<演講公告>2023-6-14 (Wed.) Design and Verification of the Arm Confidential Compute Architecture @BL201

  • 2023-06-02
  • 李依芸
EECS Lecture’s informationw:
  • Speaker: Prof. Jason Nieh, Department of Computer Science at Columbia University
  • Topic: Design and Verification of the Arm Confidential Compute Architecture
  • Date: 2023-6-14 (Wed.) 12:40pm-2:00pm
  • Location: R201, BL Building
  • Abstract:
The increasing use of sensitive private data in computing is matched by a growing concern regarding data privacy. System software such as hypervisors and operating systems are supposed to protect and isolate applications and their private data, but their large codebases contain many vulnerabilities that can risk data confidentiality and integrity. I will discuss our work on Realms, a new abstraction for confidential computing to protect the data confidentiality and integrity of virtual machines. Hardware creates and enforces Realm world, a new physical address space for Realms. Firmware controls the hardware to secure Realms and handles requests from untrusted system software to manage Realms, including creating and running them. Untrusted system software retains control of the dynamic allocation of memory to Realms, but cannot access Realm memory contents, even if run at a higher privileged level. To guarantee the security of Realms, we verified the firmware, introducing novel verification techniques that enable us to prove, for the first time, the security and correctness of concurrent software with fine-grained locking and dynamically allocated shared page tables, data races in kernel code running on relaxed memory hardware, integrated C and Arm assembly code calling one another, and untrusted software being in full control of allocating system resources.

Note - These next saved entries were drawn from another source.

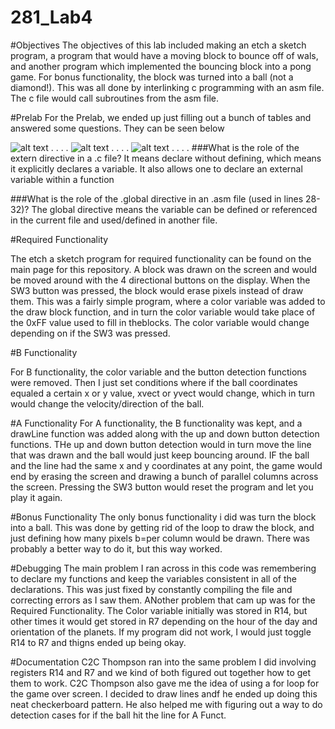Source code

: 281_Lab4
========
#Objectives
The objectives of this lab included making an etch a sketch program, a program that would have a moving block to bounce off of wals, and another program which implemented the bouncing block into a pong game. For bonus functionality, the block was turned into a ball (not a diamond!). This was all done by interlinking c programming with an asm file. The c file would call subroutines from the asm file. 

#Prelab
For the Prelab, we ended up just filling out a bunch of tables and answered some questions. They can be seen below

![alt text](http://i57.tinypic.com/3451r10.png)
.
.
.
.
![alt text](http://i58.tinypic.com/ok0rq9.png)
.
.
.
.
![alt text](http://i59.tinypic.com/206d9c5.png)
.
.
.
.
###What is the role of the extern directive in a .c file?
It means declare without defining, which means it explicitly declares a variable. It also allows one to declare an external variable within a function	

###What is the role of the .global directive in an .asm file (used in lines 28-32)?
The global directive means the variable can be defined or referenced in the current file and used/defined in another file.

#Required Functionality

The etch a sketch program for required functionality can be found on the main page for this repository. A block was drawn on the screen and would be moved around with the 4 directional buttons on the display. When the SW3 button was pressed, the block would erase pixels instead of draw them. This was a fairly simple program, where a color variable was added to the draw block function, and in turn the color variable would take place of the 0xFF value used to fill in theblocks. The color variable would change depending on if the SW3 was pressed.

#B Functionality

For B functionality, the color variable and the button detection functions were removed. Then I just set conditions where if the ball coordinates equaled a certain x or y value, xvect or yvect would change, which in turn would change the velocity/direction of the ball. 

#A Functionality
For A functionality, the B functionality was kept, and a drawLine function was added along with the up and down button detection functions. THe up and down button detection would in turn move the line that was drawn and the ball would just keep bouncing around. IF the ball and the line had the same x and y coordinates at any point, the game would end by erasing the screen and drawing a bunch of parallel columns across the screen. Pressing the SW3 button would reset the program and let you play it again.

#Bonus Functionality
The only bonus functionality i did was turn the block into a ball. This was done by getting rid of the loop to draw the block, and just defining how many pixels b=per column would be drawn. There was probably a better way to do it, but this way worked.

#Debugging
The main problem I ran across in this code was remembering to declare my functions and keep the variables consistent in all of the declarations. This was just fixed by constantly compiling the file and correcting errors as I saw them. ANother problem that cam up was for the Required Functionality. The Color variable initially was stored in R14, but other times it would get stored in R7 depending on the hour of the day and orientation of the planets. If my program did not work, I would just toggle R14 to R7 and thigns ended up being okay.

#Documentation
C2C Thompson ran into the same problem I did involving registers R14 and R7 and we kind of both figured out together how to get them to work. C2C Thompson also gave me the idea of using a for loop for the game over screen. I decided to draw lines andf he ended up doing this neat checkerboard pattern. He also helped me with figuring out a way to do detection cases for if the ball hit the line for A Funct.
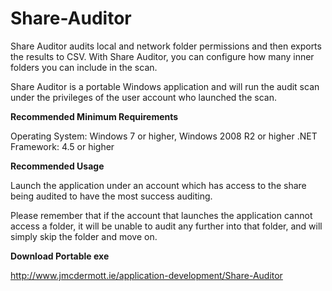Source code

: # Share-Auditor
Share Auditor audits local and network folder permissions and then exports the results to CSV. With Share Auditor, you can configure how many inner folders you can include in the scan. 

Share Auditor is a portable Windows application and will run the audit scan under the privileges of the user account who launched the scan. 


**Recommended Minimum Requirements**

Operating System: Windows 7 or higher, Windows 2008 R2 or higher
.NET Framework: 4.5 or higher

**Recommended Usage**

Launch the application under an account which has access to the share being audited to have the most success auditing.

Please remember that if the account that launches the application cannot access a folder, it will be unable to audit any further into that folder, and will simply skip the folder and move on. 

**Download Portable exe**

http://www.jmcdermott.ie/application-development/Share-Auditor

Realms are included in the Arm Confidential Compute Architecture and Armv9, the next version of the Arm CPU architecture.
  • Biography:
Jason Nieh is Professor of Computer Science at Columbia University. Technologies he developed are widely used in major operating system platforms, including Android and Linux, and are built into Arm processors, billions of which ship each year. He was the first to use virtualization as a classroom teaching tool, which has become common practice at universities around the world. Nieh is a Fellow of the ACM, IEEE, and John Simon Guggenheim Memorial Foundation. Other honors for his research work include a Sigma Xi Young Investigator Award, a National Science Foundation CAREER Award, a Department of Energy Early Career Award, numerous industry research awards, including those from Amazon, Google, and IBM, and various best paper awards, including those from MobiCom, OSDI, SIGCSE, SIGMETRICS, and SOSP. Nieh earned his B.S. from MIT and his M.S. and Ph.D. from Stanford University, all in Electrical Engineering. He is married to Belinda Nieh and they have four children, Joanna, Caleb, Emma, and Zachary.